Thursday, February 24, 2011

5 Things You Need To Know About Homeowners Insurance

Infrared image of Andrew making landfall in Fl...Image via Wikipedia
I am coming up on my homeowners insurance renewal time. Going through Money Magazine I found a great check list of ways to save money on your homeowners insurance. My insurance went up last year 20%, quite a leap. I was glad to have it because it is hard to get insurance in South Florida with all the fears of hurricanes. 

It's so bad many companies have bailed out of the state or are just refusing to write new policies. It was back after Hurricane Andrew when I had State Farm insurance. Just four years after, I missed a premium and they dropped me. They would not take me back even though I had my car insurance with them. Also multiple vehicles and equipment insured with them under my company. They had no loyalty to me even though I had coverage with them for the last 15 years.
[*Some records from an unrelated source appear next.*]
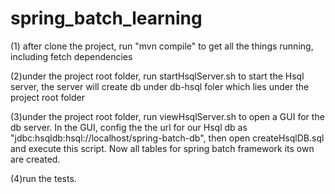 spring_batch_learning
=====================

(1) after clone the project, run "mvn compile" to get all the things running, including fetch dependencies

(2)under the project root folder, run startHsqlServer.sh to start the Hsql server, the server will create db
   under db-hsql foler which lies under the project root folder

(3)under the project root folder, run viewHsqlServer.sh to open a GUI for the db server. In the GUI, config the
   the url for our Hsql db as "jdbc:hsqldb:hsql://localhost/spring-batch-db", then open createHsqlDB.sql and execute this script. Now all tables for spring batch framework its own are created.

(4)run the tests. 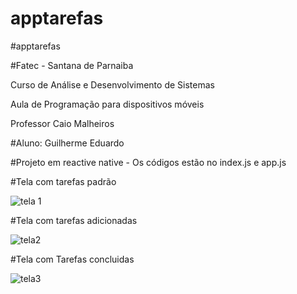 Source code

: # apptarefas

#apptarefas 

#Fatec - Santana de Parnaiba 

Curso de Análise e Desenvolvimento de Sistemas 

Aula de Programação para dispositivos móveis 

Professor Caio Malheiros

#Aluno: Guilherme Eduardo

#Projeto em reactive native - Os códigos estão no index.js e app.js 

#Tela com tarefas padrão

![tela 1](https://user-images.githubusercontent.com/26028278/161869945-90dc75b4-70f9-4930-bc42-be464520d6aa.jpeg)

#Tela com tarefas adicionadas

![tela2](https://user-images.githubusercontent.com/26028278/161869969-4e02c117-6ba7-42ef-bfed-1e6d5d556105.jpeg)

#Tela com Tarefas concluidas

![tela3](https://user-images.githubusercontent.com/26028278/161869996-a9170ede-dbd2-47ac-a93e-ceec4f73d72e.jpeg)

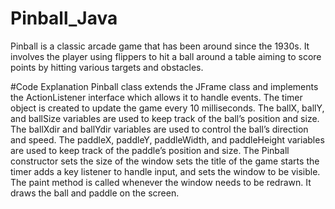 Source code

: # Pinball_Java
Pinball is a classic arcade game that has been around since the 1930s. It involves the player using flippers to hit a ball around a table aiming to score points by hitting various targets and obstacles.

#Code Explanation
Pinball class extends the JFrame class and implements the ActionListener interface which allows it to handle events.
The timer object is created to update the game every 10 milliseconds.
The ballX, ballY, and ballSize variables are used to keep track of the ball’s position and size.
The ballXdir and ballYdir variables are used to control the ball’s direction and speed.
The paddleX, paddleY, paddleWidth, and paddleHeight variables are used to keep track of the paddle’s position and size.
The Pinball constructor sets the size of the window sets the title of the game starts the timer
 adds a key listener to handle input, and sets the window to be visible.
The paint method is called whenever the window needs to be redrawn. It draws the ball and paddle on the screen.
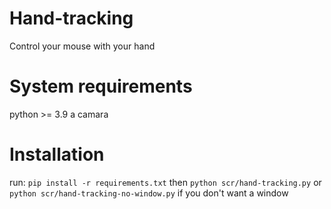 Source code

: # Hand-tracking
Control your mouse with your hand

# System requirements
python >= 3.9
a camara

# Installation
run: `pip install -r requirements.txt` then `python scr/hand-tracking.py` or `python scr/hand-tracking-no-window.py` if you don't want a window
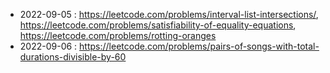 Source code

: 
* 2022-09-05 : https://leetcode.com/problems/interval-list-intersections/, https://leetcode.com/problems/satisfiability-of-equality-equations, https://leetcode.com/problems/rotting-oranges
* 2022-09-06 : https://leetcode.com/problems/pairs-of-songs-with-total-durations-divisible-by-60
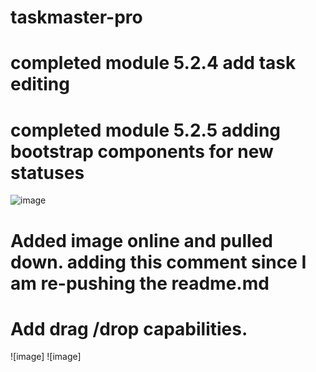 # taskmaster-pro
# completed module 5.2.4 add task editing
# completed module 5.2.5 adding bootstrap components for new statuses
![image](https://user-images.githubusercontent.com/49574487/165197476-72361993-bd28-4876-9bf2-71ea8bf35a0a.png)
# Added image online and pulled down.  adding this comment since I am re-pushing the readme.md
# Add drag /drop capabilities.
![image]
![image] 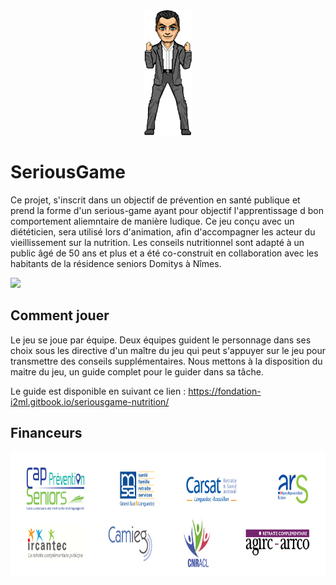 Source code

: <div style="text-align:center">
  <img src="./img/impacts/success.png" height="200"/>
</div>

# SeriousGame

Ce projet, s'inscrit dans un objectif de prévention en santé publique et prend la forme d'un serious-game ayant pour objectif l'apprentissage d bon comportement aliemntaire de manière ludique. Ce jeu conçu avec un diététicien, sera utilisé lors d'animation, afin d'accompagner les acteur du vieillissement sur la nutrition. Les conseils nutritionnel sont adapté à un public âgé de 50 ans et plus et a été co-construit en collaboration avec les habitants de la résidence seniors Domitys à Nîmes.

[![](https://img.shields.io/github/stars/i2ml/SeriousGame.svg?label=Stars&style=social)](https://github.com/i2ml/SeriousGame)

## Comment jouer

Le jeu se joue par équipe. Deux équipes guident le personnage dans ses choix sous les directive d'un maître du jeu qui peut s'appuyer sur le jeu pour transmettre des conseils supplémentaires. Nous mettons à la disposition du maitre du jeu, un guide complet pour le guider dans sa tâche.

Le guide est disponible en suivant ce lien : https://fondation-i2ml.gitbook.io/seriousgame-nutrition/

## Financeurs

<div style="text-align:center">
  <img src="./img/logos.jpg" height="200"/>
</div>
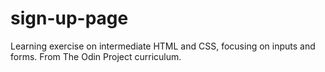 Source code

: # sign-up-page
Learning exercise on intermediate HTML and CSS, focusing on inputs and forms. From The Odin Project curriculum.
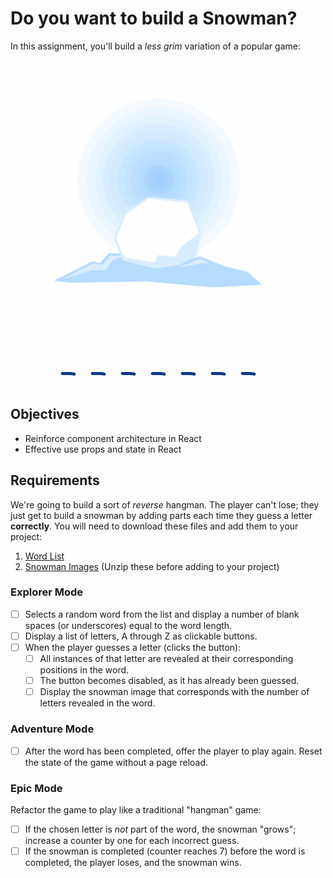 # Do you want to build a Snowman?

In this assignment, you'll build a _less grim_ variation of a popular game:

![Snowman](./assets/snowman.gif)

## Objectives

- Reinforce component architecture in React
- Effective use props and state in React

## Requirements

We're going to build a sort of _reverse_ hangman. The player can't lose; they just get to build a snowman by adding parts each time they guess a letter **correctly**.
You will need to download these files and add them to your project:

1.  [Word List](./assets/words.json)
2.  [Snowman Images](./assets/snowman.zip) (Unzip these before adding to your project)

### Explorer Mode

- [ ] Selects a random word from the list and display a number of blank spaces (or underscores) equal to the word length.
- [ ] Display a list of letters, A through Z as clickable buttons.
- [ ] When the player guesses a letter (clicks the button):
  - [ ] All instances of that letter are revealed at their corresponding positions in the word.
  - [ ] The button becomes disabled, as it has already been guessed.
  - [ ] Display the snowman image that corresponds with the number of letters revealed in the word.

### Adventure Mode

- [ ] After the word has been completed, offer the player to play again. Reset the state of the game without a page reload.

### Epic Mode

Refactor the game to play like a traditional "hangman" game:

- [ ] If the chosen letter is _not_ part of the word, the snowman "grows"; increase a counter by one for each incorrect guess.
- [ ] If the snowman is completed (counter reaches 7) before the word is completed, the player loses, and the snowman wins.
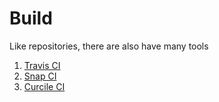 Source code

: # Build
Like repositories, there are also have many tools

1. [Travis CI](https://travis-ci.org/)
2. [Snap CI](https://snap-ci.com/)
3. [Curcile CI](https://circleci.com/) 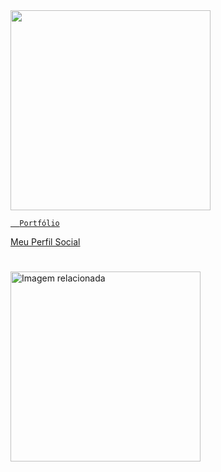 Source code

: 
<html>
<head>
  
<a href="https://www.linkedin.com/in/clevertonkley//" title="Photo Editing">
<img border="0" data-original-height="281" data-original-width="281" height="320" src="https://1.bp.blogspot.com/-Hkc0p45h4OA/W1nKJiMqksI/AAAAAAAAElY/S8wcr0wqooYqxOdOag25HVyxKdP3laTxgCLcBGAs/s320/bloggif_5b59c773651dc.gif" width="320">

<body>

      Portfólio
<p> Meu Perfil Social </p>
<img class="irc_mi" src="https://ctovision.com/wp-content/uploads/daftpunktocat-thomas.gif" onload="typeof google==='object'&amp;&amp;google.aft&amp;&amp;google.aft(this)" width="304" height="304" style="margin-top: 25px;" alt="Imagem relacionada">


</body>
Choosing Homeowners Insurance, just like all business decisions, comes down to dollars and cents. So for you and me, we must also do what's right for us. Here are 5 tips to help in your adventure in purchasing your homeowners insurance.


A Homes History Matters.

If your shopping for a new home it may seem unfair but claims associated with the property before you by it can result in your paying more than you would otherwise. Certain locations may be more prone to certain kind of claims.

To get past info on claims ask for a copy of the homes CLUE (Comprehensive Loss Underwriting Exchange) report. this will show all past claims. The homes past history of claims will impact all future insurance rates. If you like the house and purchase it you will be stuck with it's history. This could work in your favor because if the report is negative you could negotiate a lower price for the home.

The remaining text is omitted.